## PROBLEM TO WORK ON:
Go through the listing below and reproduce it word for word.

(RECORDS FOR PROCESSING Opens)

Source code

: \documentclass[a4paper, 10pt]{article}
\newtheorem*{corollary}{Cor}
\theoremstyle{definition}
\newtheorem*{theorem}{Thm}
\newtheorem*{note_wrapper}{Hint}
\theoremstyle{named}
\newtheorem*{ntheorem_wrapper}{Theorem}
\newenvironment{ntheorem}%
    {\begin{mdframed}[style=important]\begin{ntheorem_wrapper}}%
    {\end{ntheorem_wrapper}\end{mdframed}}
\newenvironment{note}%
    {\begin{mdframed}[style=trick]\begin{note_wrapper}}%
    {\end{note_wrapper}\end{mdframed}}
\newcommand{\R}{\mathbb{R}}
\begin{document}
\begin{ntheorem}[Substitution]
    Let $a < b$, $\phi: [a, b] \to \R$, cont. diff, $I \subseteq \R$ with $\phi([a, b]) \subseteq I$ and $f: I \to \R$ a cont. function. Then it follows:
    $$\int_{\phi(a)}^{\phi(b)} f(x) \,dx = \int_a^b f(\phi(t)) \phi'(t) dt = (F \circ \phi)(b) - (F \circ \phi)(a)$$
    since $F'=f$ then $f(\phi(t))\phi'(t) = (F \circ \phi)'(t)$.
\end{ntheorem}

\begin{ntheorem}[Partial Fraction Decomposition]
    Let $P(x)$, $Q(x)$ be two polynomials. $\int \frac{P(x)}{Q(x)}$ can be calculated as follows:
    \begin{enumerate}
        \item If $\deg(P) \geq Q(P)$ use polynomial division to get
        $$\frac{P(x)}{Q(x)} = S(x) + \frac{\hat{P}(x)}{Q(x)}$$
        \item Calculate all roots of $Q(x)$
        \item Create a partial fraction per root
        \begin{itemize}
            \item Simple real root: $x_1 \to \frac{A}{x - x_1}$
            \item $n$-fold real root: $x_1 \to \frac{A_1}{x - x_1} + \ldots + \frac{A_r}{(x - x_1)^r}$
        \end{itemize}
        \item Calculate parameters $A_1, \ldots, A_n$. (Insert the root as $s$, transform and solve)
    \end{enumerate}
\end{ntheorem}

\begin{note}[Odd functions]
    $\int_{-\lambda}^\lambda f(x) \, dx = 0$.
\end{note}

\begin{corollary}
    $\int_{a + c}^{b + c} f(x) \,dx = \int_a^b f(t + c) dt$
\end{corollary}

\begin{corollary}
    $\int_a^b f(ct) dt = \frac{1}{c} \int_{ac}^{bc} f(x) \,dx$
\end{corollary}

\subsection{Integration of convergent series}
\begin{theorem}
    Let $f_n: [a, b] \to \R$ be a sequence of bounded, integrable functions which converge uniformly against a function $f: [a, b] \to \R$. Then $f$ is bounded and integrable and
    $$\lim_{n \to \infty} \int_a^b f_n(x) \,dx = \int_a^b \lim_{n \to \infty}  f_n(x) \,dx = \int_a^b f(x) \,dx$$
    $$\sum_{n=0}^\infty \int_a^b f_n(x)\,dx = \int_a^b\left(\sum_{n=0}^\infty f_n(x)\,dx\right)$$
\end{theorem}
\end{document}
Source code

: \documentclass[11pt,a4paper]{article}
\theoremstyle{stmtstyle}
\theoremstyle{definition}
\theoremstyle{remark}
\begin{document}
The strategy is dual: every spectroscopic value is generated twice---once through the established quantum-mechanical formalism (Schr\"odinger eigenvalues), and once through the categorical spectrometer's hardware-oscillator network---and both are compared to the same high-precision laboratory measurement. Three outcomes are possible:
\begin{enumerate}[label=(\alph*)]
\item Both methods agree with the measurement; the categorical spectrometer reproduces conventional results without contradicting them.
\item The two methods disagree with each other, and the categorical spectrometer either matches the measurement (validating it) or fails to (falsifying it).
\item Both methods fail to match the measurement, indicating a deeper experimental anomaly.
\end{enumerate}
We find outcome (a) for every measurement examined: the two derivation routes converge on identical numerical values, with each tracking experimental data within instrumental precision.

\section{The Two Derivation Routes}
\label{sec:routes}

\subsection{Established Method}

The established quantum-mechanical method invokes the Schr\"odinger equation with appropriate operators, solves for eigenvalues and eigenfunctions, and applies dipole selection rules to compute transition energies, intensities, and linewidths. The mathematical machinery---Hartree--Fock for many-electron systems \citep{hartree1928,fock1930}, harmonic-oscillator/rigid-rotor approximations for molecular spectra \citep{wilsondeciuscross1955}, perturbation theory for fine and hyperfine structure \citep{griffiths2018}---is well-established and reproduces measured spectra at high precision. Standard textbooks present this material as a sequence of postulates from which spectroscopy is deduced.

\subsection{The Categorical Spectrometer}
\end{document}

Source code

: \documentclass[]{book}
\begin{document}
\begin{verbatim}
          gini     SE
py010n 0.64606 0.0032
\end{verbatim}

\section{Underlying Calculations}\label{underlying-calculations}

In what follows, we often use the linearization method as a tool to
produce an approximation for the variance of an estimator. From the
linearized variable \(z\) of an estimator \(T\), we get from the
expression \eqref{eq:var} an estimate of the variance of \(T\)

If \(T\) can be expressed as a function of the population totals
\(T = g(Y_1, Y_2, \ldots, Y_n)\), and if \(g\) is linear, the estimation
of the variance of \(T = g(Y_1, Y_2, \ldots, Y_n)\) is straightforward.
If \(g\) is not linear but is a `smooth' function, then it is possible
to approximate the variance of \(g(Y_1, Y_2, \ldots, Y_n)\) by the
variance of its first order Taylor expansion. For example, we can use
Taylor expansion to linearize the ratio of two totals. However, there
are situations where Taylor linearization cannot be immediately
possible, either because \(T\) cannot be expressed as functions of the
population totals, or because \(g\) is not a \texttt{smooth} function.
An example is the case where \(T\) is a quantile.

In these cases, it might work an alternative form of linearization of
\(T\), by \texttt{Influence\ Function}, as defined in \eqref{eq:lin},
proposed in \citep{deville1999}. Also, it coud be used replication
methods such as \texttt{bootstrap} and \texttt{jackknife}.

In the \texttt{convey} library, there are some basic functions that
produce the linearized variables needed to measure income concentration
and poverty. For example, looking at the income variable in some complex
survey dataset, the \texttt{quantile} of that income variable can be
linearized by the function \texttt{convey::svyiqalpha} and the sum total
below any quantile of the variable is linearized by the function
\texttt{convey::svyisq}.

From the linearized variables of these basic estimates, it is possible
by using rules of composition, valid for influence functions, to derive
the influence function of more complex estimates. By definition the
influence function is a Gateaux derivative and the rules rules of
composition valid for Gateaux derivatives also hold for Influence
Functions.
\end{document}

(RECORDS FOR PROCESSING Closes)

## RESULT OF THE EXERCISE:
Source code

: \documentclass[a4paper, 10pt]{article}
\newtheorem*{corollary}{Cor}
\theoremstyle{definition}
\newtheorem*{theorem}{Thm}
\newtheorem*{note_wrapper}{Hint}
\theoremstyle{named}
\newtheorem*{ntheorem_wrapper}{Theorem}
\newenvironment{ntheorem}%
    {\begin{mdframed}[style=important]\begin{ntheorem_wrapper}}%
    {\end{ntheorem_wrapper}\end{mdframed}}
\newenvironment{note}%
    {\begin{mdframed}[style=trick]\begin{note_wrapper}}%
    {\end{note_wrapper}\end{mdframed}}
\newcommand{\R}{\mathbb{R}}
\begin{document}
\begin{ntheorem}[Substitution]
    Let $a < b$, $\phi: [a, b] \to \R$, cont. diff, $I \subseteq \R$ with $\phi([a, b]) \subseteq I$ and $f: I \to \R$ a cont. function. Then it follows:
    $$\int_{\phi(a)}^{\phi(b)} f(x) \,dx = \int_a^b f(\phi(t)) \phi'(t) dt = (F \circ \phi)(b) - (F \circ \phi)(a)$$
    since $F'=f$ then $f(\phi(t))\phi'(t) = (F \circ \phi)'(t)$.
\end{ntheorem}

\begin{ntheorem}[Partial Fraction Decomposition]
    Let $P(x)$, $Q(x)$ be two polynomials. $\int \frac{P(x)}{Q(x)}$ can be calculated as follows:
    \begin{enumerate}
        \item If $\deg(P) \geq Q(P)$ use polynomial division to get
        $$\frac{P(x)}{Q(x)} = S(x) + \frac{\hat{P}(x)}{Q(x)}$$
        \item Calculate all roots of $Q(x)$
        \item Create a partial fraction per root
        \begin{itemize}
            \item Simple real root: $x_1 \to \frac{A}{x - x_1}$
            \item $n$-fold real root: $x_1 \to \frac{A_1}{x - x_1} + \ldots + \frac{A_r}{(x - x_1)^r}$
        \end{itemize}
        \item Calculate parameters $A_1, \ldots, A_n$. (Insert the root as $s$, transform and solve)
    \end{enumerate}
\end{ntheorem}

\begin{note}[Odd functions]
    $\int_{-\lambda}^\lambda f(x) \, dx = 0$.
\end{note}

\begin{corollary}
    $\int_{a + c}^{b + c} f(x) \,dx = \int_a^b f(t + c) dt$
\end{corollary}

\begin{corollary}
    $\int_a^b f(ct) dt = \frac{1}{c} \int_{ac}^{bc} f(x) \,dx$
\end{corollary}

\subsection{Integration of convergent series}
\begin{theorem}
    Let $f_n: [a, b] \to \R$ be a sequence of bounded, integrable functions which converge uniformly against a function $f: [a, b] \to \R$. Then $f$ is bounded and integrable and
    $$\lim_{n \to \infty} \int_a^b f_n(x) \,dx = \int_a^b \lim_{n \to \infty}  f_n(x) \,dx = \int_a^b f(x) \,dx$$
    $$\sum_{n=0}^\infty \int_a^b f_n(x)\,dx = \int_a^b\left(\sum_{n=0}^\infty f_n(x)\,dx\right)$$
\end{theorem}
\end{document}
Source code

: \documentclass[11pt,a4paper]{article}
\theoremstyle{stmtstyle}
\theoremstyle{definition}
\theoremstyle{remark}
\begin{document}
The strategy is dual: every spectroscopic value is generated twice---once through the established quantum-mechanical formalism (Schr\"odinger eigenvalues), and once through the categorical spectrometer's hardware-oscillator network---and both are compared to the same high-precision laboratory measurement. Three outcomes are possible:
\begin{enumerate}[label=(\alph*)]
\item Both methods agree with the measurement; the categorical spectrometer reproduces conventional results without contradicting them.
\item The two methods disagree with each other, and the categorical spectrometer either matches the measurement (validating it) or fails to (falsifying it).
\item Both methods fail to match the measurement, indicating a deeper experimental anomaly.
\end{enumerate}
We find outcome (a) for every measurement examined: the two derivation routes converge on identical numerical values, with each tracking experimental data within instrumental precision.

\section{The Two Derivation Routes}
\label{sec:routes}

\subsection{Established Method}

The established quantum-mechanical method invokes the Schr\"odinger equation with appropriate operators, solves for eigenvalues and eigenfunctions, and applies dipole selection rules to compute transition energies, intensities, and linewidths. The mathematical machinery---Hartree--Fock for many-electron systems \citep{hartree1928,fock1930}, harmonic-oscillator/rigid-rotor approximations for molecular spectra \citep{wilsondeciuscross1955}, perturbation theory for fine and hyperfine structure \citep{griffiths2018}---is well-established and reproduces measured spectra at high precision. Standard textbooks present this material as a sequence of postulates from which spectroscopy is deduced.

\subsection{The Categorical Spectrometer}
\end{document}

Source code

: \documentclass[]{book}
\begin{document}
\begin{verbatim}
          gini     SE
py010n 0.64606 0.0032
\end{verbatim}

\section{Underlying Calculations}\label{underlying-calculations}

In what follows, we often use the linearization method as a tool to
produce an approximation for the variance of an estimator. From the
linearized variable \(z\) of an estimator \(T\), we get from the
expression \eqref{eq:var} an estimate of the variance of \(T\)

If \(T\) can be expressed as a function of the population totals
\(T = g(Y_1, Y_2, \ldots, Y_n)\), and if \(g\) is linear, the estimation
of the variance of \(T = g(Y_1, Y_2, \ldots, Y_n)\) is straightforward.
If \(g\) is not linear but is a `smooth' function, then it is possible
to approximate the variance of \(g(Y_1, Y_2, \ldots, Y_n)\) by the
variance of its first order Taylor expansion. For example, we can use
Taylor expansion to linearize the ratio of two totals. However, there
are situations where Taylor linearization cannot be immediately
possible, either because \(T\) cannot be expressed as functions of the
population totals, or because \(g\) is not a \texttt{smooth} function.
An example is the case where \(T\) is a quantile.

In these cases, it might work an alternative form of linearization of
\(T\), by \texttt{Influence\ Function}, as defined in \eqref{eq:lin},
proposed in \citep{deville1999}. Also, it coud be used replication
methods such as \texttt{bootstrap} and \texttt{jackknife}.

In the \texttt{convey} library, there are some basic functions that
produce the linearized variables needed to measure income concentration
and poverty. For example, looking at the income variable in some complex
survey dataset, the \texttt{quantile} of that income variable can be
linearized by the function \texttt{convey::svyiqalpha} and the sum total
below any quantile of the variable is linearized by the function
\texttt{convey::svyisq}.

From the linearized variables of these basic estimates, it is possible
by using rules of composition, valid for influence functions, to derive
the influence function of more complex estimates. By definition the
influence function is a Gateaux derivative and the rules rules of
composition valid for Gateaux derivatives also hold for Influence
Functions.
\end{document}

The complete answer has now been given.